Trieste: Ursus a rischio, i fondi non bastano

La Guardia costiera ausiliaria lancia l’allarme: i 150 mila euro della Regione insufficienti per attuare il restauro dello scafo

È a rischio il futuro dell’Ursus. La minaccia viene dall’esiguità dei finanziamenti che avrebbero dovuto consentire il completo ripristino dello scafo varato al Cantiere San Marco cent’anni fa, alla fine di gennaio del 1914. O si trovano nuovi fondi o la stessa sopravvivenza di quella che fu la più potente gru galleggiante del Mediterraneo è in forse. Lo dice con preoccupazione Fabrizio Pertot, presidente della Guardia Costiera ausiliaria, l’associazione proprietaria di uno dei simboli della città e della sua tradizione cantieristica e portuale. Ecco la situazione. «I 150 mila euro che la Regione ha destinato alla ristrutturazione dello scafo dell’Ursus non sono sufficienti a pagare i lavori. O riusciamo a trovare ulteriori finanziamenti o saremo costretti a rinunciare a questi 150 mila euro di denaro pubblico già stanziato. Non possiamo più attendere».

Il pontone gru avrebbe dovuto entrare nel bacino numero 3 del San Marco qualche settimana fa per essere sottoposto a secco a una serie di lavori, i principali dei quali riguardavano lo scafo. Ne aveva dato l’annuncio la stessa Guardia Costiera ausiliaria. Invece l’Ursus continua a essere stancamente ormeggiato a una banchina del Porto Vecchio perché i “conti” non tornano. I 150 mila euro non bastano: ne servono almeno altri 35-40 mila. «La Regione ci ha finanziato ma la somma stanziata verrà erogata nel corso di dieci anni. Dunque - spiega Fabrizio Pertot - dovremo farci carico degli interessi passivi che maturano di anno in anno e che le banche ovviamente ci chiedono per erogare il mutuo necessario ad avviare i lavori di ristrutturazione. Ma non basta. Sul costo di questi lavori grava anche l’Iva, un ulteriore salasso del 22 per cento sulla spesa totale. Ecco perché siamo in difficoltà e cerchiamo di uscire da questa impasse...»
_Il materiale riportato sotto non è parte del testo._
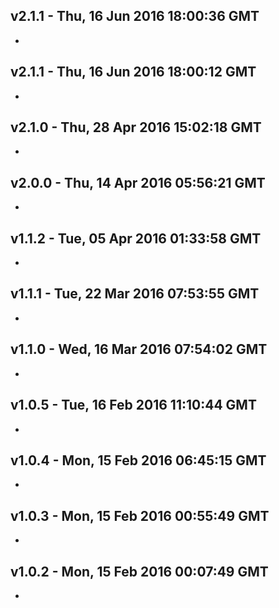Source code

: v2.1.1 - Thu, 16 Jun 2016 18:00:36 GMT
--------------------------------------

- 


v2.1.1 - Thu, 16 Jun 2016 18:00:12 GMT
--------------------------------------

- 


v2.1.0 - Thu, 28 Apr 2016 15:02:18 GMT
--------------------------------------

- 


v2.0.0 - Thu, 14 Apr 2016 05:56:21 GMT
--------------------------------------

- 


v1.1.2 - Tue, 05 Apr 2016 01:33:58 GMT
--------------------------------------

- 


v1.1.1 - Tue, 22 Mar 2016 07:53:55 GMT
--------------------------------------

- 


v1.1.0 - Wed, 16 Mar 2016 07:54:02 GMT
--------------------------------------

- 


v1.0.5 - Tue, 16 Feb 2016 11:10:44 GMT
--------------------------------------

- 


v1.0.4 - Mon, 15 Feb 2016 06:45:15 GMT
--------------------------------------

- 


v1.0.3 - Mon, 15 Feb 2016 00:55:49 GMT
--------------------------------------

- 


v1.0.2 - Mon, 15 Feb 2016 00:07:49 GMT
--------------------------------------

-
Sull’Ursus e sulle sue potenzialità attrattive a livello nazionale si è concentrato di recente un duplice interesse. Si sono fatti avanti gli organizzatori del Giro d’Italia che vorrebbero usare la gru galleggiante ormeggiata davanti a piazza dell’Unità come piattaforma pubblicitaria per le premiazioni e per altri incontri collegati all’ultima tappa. Il Giro si concluderà il primo giugno: dunque i tempi per avviare la ristrutturazione dello scafo sono stretti, strettissimi. I giorni di lavoro previsti in cantiere vanno dei 15 ai 20.

La seconda manifestazione di interesse per l’Ursus è stata avanzata da Mitja Gialuz, presidente della Società velica di Barcola e Grignano. Con il suo direttivo – ma anche con quello della Guardia Costiera Ausiliaria - Mitja Gialuz sta mettendo a fuoco una serie di progetti per fare della centenaria gru uno dei punti di attrazione della regata che viene disputata la seconda domenica di ottobre. Sia per i concorrenti, sia per il pubblico e gli sponsor. In questo caso i tempi di definizione del progetto sono più rilassati ma nemmeno tanto. Certo è che il ripristino totale dei doppifondi dello scafo è indispensabile per avviare ogni iniziativa. Oggi le lamiere mostrano i segni della “fuga” del 2 marzo 2011, quando il pontone strappò le cime vecchie a lungo straziate dalle raffiche di bora che soffiava a 170 chilometri l’ora. Lasciò senza nessuno a bordo la testata del molo quarto, toccando leggermente la banchina. Una “ferita” che i tre anni d’attesa hanno cronicizzato.

Va aggiunto che i vertici di Fincantieri, così come quelli della Cartubi, hanno “limato” i costi dell’intervento all’interno del bacino 3, riconoscendo implicitamente al rifacimento della carena e dei doppifondi una valenza storica e di archeologia industriale. Per arrivare al San Marco dall’attuale ormeggio del Porto Vecchio sarà necessario l’intervento di almeno un rimorchiatore della Tripmare. Ma anche in questo caso la disponibilità della società non mancherà. Lo dimostra proprio l’intervento che nel marzo 2011 salvò il pontone che andava alla deriva spinto dalle raffiche di bora. I costi di quel salvataggio sono stati ridotti all’osso e ne è stato autorizzato il pagamento a rate, peraltro ancora in corso.